Aim of the exercise
In the records below, find each line with "list" and copy it.

Collected data:
......

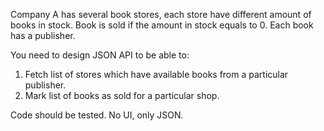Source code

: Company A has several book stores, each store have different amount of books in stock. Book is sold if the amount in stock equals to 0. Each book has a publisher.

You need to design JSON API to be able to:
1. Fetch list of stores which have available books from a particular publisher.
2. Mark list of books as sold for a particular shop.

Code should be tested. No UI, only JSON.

......

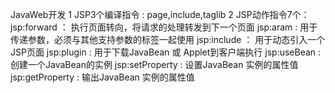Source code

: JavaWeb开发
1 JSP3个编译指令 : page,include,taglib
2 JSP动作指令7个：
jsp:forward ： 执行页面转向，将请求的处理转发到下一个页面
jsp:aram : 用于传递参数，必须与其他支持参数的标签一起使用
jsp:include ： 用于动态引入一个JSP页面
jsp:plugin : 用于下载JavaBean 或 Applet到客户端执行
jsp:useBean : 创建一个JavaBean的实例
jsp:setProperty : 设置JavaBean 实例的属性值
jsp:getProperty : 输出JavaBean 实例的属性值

......

Your response
1. Fetch list of stores which have available books from a particular publisher.
2. Mark list of books as sold for a particular shop.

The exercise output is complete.